Saturday, 29 October 2016

operators - How to get the time derivative of an expectation value in quantum mechanics?


The textbook computes the time derivative of an expectation value as follows: $$\frac{d}{dt}\langle Q\rangle=\frac{d}{dt}\langle \Psi|\hat Q\Psi\rangle=\langle \frac{\partial\Psi}{\partial t}|\hat Q\Psi\rangle+\langle\Psi|\frac{\partial\hat Q}{\partial t}\Psi\rangle+\langle\Psi|\hat Q\frac{\partial\Psi}{\partial t}\rangle$$ I can't see how this could be done.
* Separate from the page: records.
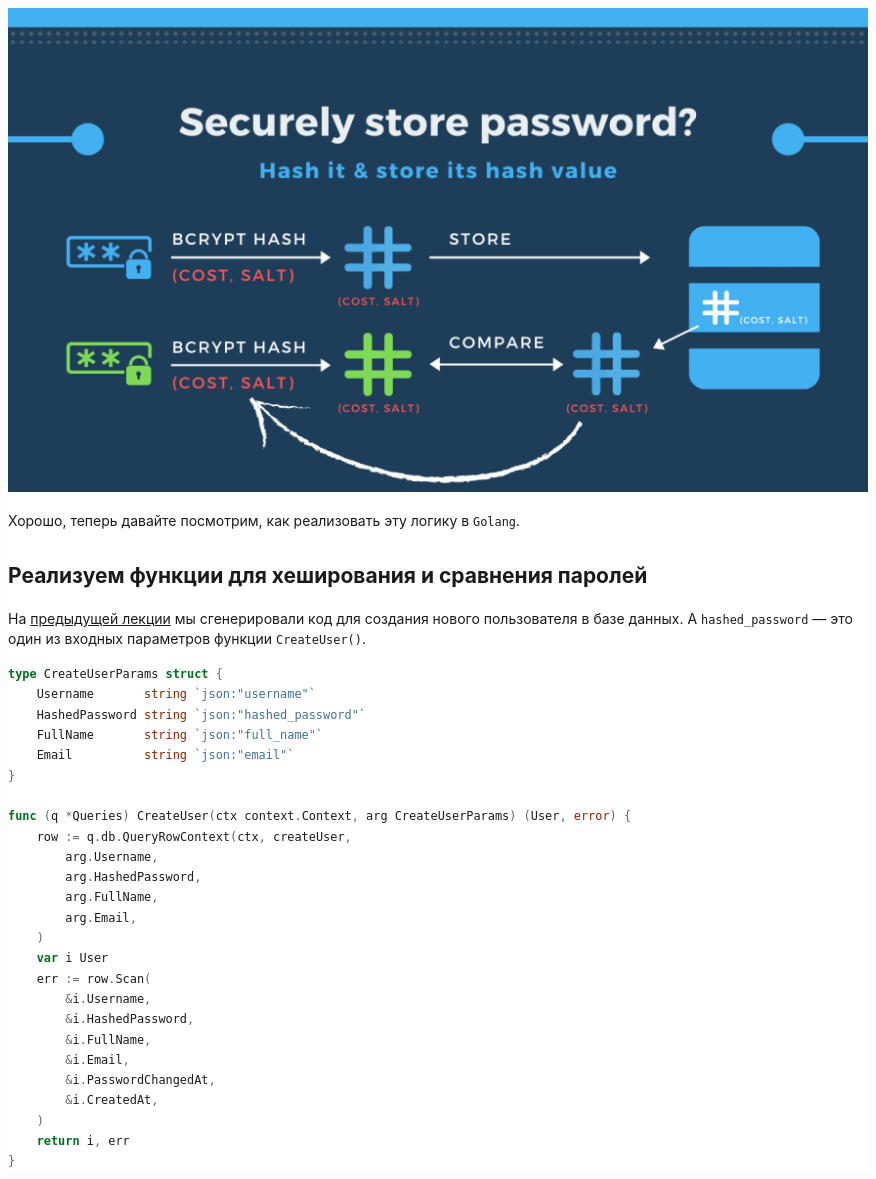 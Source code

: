 ![](../images/part17/x9wk0fa5xai45ucuputp.png)

Хорошо, теперь давайте посмотрим, как реализовать эту логику в `Golang`.

## Реализуем функции для хеширования и сравнения паролей

На [предыдущей лекции](https://dev.to/techschoolguru/how-to-handle-db-errors-in-golang-correctly-11ek) мы сгенерировали код для создания нового пользователя в 
базе данных. А `hashed_password` — это один из входных параметров функции 
`CreateUser()`.

```go
type CreateUserParams struct {
    Username       string `json:"username"`
    HashedPassword string `json:"hashed_password"`
    FullName       string `json:"full_name"`
    Email          string `json:"email"`
}

func (q *Queries) CreateUser(ctx context.Context, arg CreateUserParams) (User, error) {
    row := q.db.QueryRowContext(ctx, createUser,
        arg.Username,
        arg.HashedPassword,
        arg.FullName,
        arg.Email,
    )
    var i User
    err := row.Scan(
        &i.Username,
        &i.HashedPassword,
        &i.FullName,
        &i.Email,
        &i.PasswordChangedAt,
        &i.CreatedAt,
    )
    return i, err
}
```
The text seems to treat $\hat Q\Psi$ as a multiplication of two functions of $t$ and use the product rule of differentiation to get the result. But $\hat Q$ is a functional, its parameter is an element from the Hilbert space, not time. And $\hat Q\Psi$ means $\hat Q(\Psi)$, not $\hat Q$ times $\Psi$. So isn't $\frac{\partial\hat Q}{\partial t}$ a meaningless expression?
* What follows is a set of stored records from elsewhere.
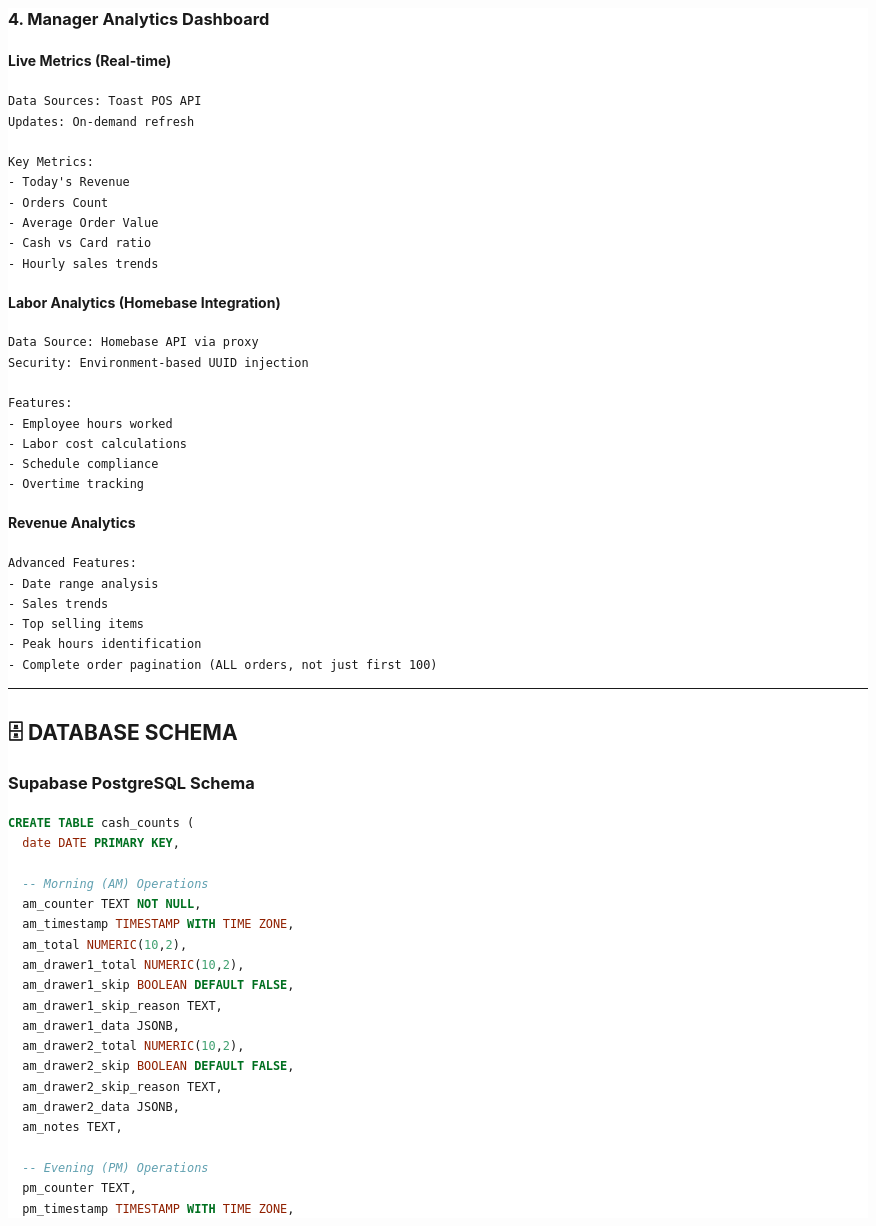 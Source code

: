 
### **4. Manager Analytics Dashboard**

#### **Live Metrics (Real-time)**
```
Data Sources: Toast POS API
Updates: On-demand refresh

Key Metrics:
- Today's Revenue
- Orders Count
- Average Order Value
- Cash vs Card ratio
- Hourly sales trends
```

#### **Labor Analytics (Homebase Integration)**
```
Data Source: Homebase API via proxy
Security: Environment-based UUID injection

Features:
- Employee hours worked
- Labor cost calculations
- Schedule compliance
- Overtime tracking
```

#### **Revenue Analytics**
```
Advanced Features:
- Date range analysis
- Sales trends
- Top selling items
- Peak hours identification
- Complete order pagination (ALL orders, not just first 100)
```

---

## 🗄️ **DATABASE SCHEMA**

### **Supabase PostgreSQL Schema**

```sql
CREATE TABLE cash_counts (
  date DATE PRIMARY KEY,

  -- Morning (AM) Operations
  am_counter TEXT NOT NULL,
  am_timestamp TIMESTAMP WITH TIME ZONE,
  am_total NUMERIC(10,2),
  am_drawer1_total NUMERIC(10,2),
  am_drawer1_skip BOOLEAN DEFAULT FALSE,
  am_drawer1_skip_reason TEXT,
  am_drawer1_data JSONB,
  am_drawer2_total NUMERIC(10,2),
  am_drawer2_skip BOOLEAN DEFAULT FALSE,
  am_drawer2_skip_reason TEXT,
  am_drawer2_data JSONB,
  am_notes TEXT,

  -- Evening (PM) Operations
  pm_counter TEXT,
  pm_timestamp TIMESTAMP WITH TIME ZONE,
```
I guess the chain rule should be used, but the result should be the product of two derivatives instead of the sum.



Answer



$Q$ is not a functional, but a linear operator. Since it is linear, there are no problems in using the chain rule. I will pretend there are no domain problems here, and that you can exchange limits and integrals as you wish (e.g. I'm supposing you can use the dominated convergence theorem), and obviously that each quantity is differentiable. $$\frac{d}{dt}\langle\psi(t),Q(t)\psi(t)\rangle= \lim_{h\to 0}\frac{1}{h}\Bigl( \langle\psi(t+h),Q(t+h)\psi(t+h)\rangle - \langle\psi(t),Q(t)\psi(t)\rangle\Bigr)\\=\lim_{h\to 0} \langle\frac{1}{h}(\psi(t+h)-\psi(t)+\psi(t)),Q(t+h)\psi(t+h)\rangle - \frac{1}{h}\langle\psi(t),Q(t)\psi(t)\rangle\\= \langle\partial_t\psi(t),Q(t)\psi(t)\rangle +\lim_{h\to 0}\frac{1}{h}\langle\psi(t),Q(t+h)\psi(t+h)\rangle - \frac{1}{h}\langle\psi(t),Q(t)\psi(t)\rangle\\=\langle\partial_t\psi(t),Q(t)\psi(t)\rangle +\lim_{h\to 0}\langle\psi(t),\frac{1}{h}(Q(t+h)-Q(t)+Q(t))\psi(t+h)\rangle \\-\frac{1}{h}\langle\psi(t),Q(t)\psi(t)\rangle\\=\langle\partial_t\psi(t),Q(t)\psi(t)\rangle+\langle\psi(t),(\partial_tQ(t))\psi(t)\rangle+\lim_{h\to 0}\langle\psi(t),Q(t)\frac{1}{h}(\psi(t+h)-\psi(t))\rangle\\=\langle\partial_t\psi(t),Q(t)\psi(t)\rangle+\langle\psi(t),(\partial_tQ(t))\psi(t)\rangle+\langle\psi(t),Q(t)\partial_t\psi(t)\rangle\; .$$ I remark that $\frac{1}{h}\bigl(Q(t)\psi(t+h)-Q(t)\psi\bigr)=Q(t)\frac{1}{h}(\psi(t+h)-\psi(t))$ because by definition of linearity, given $\psi,\phi\in\mathscr{H}$, and $\lambda\in\mathbb{C}$: $$A(\lambda(\psi+\phi))=\lambda(A(\psi)+A(\phi))$$ for any linear operator $A$.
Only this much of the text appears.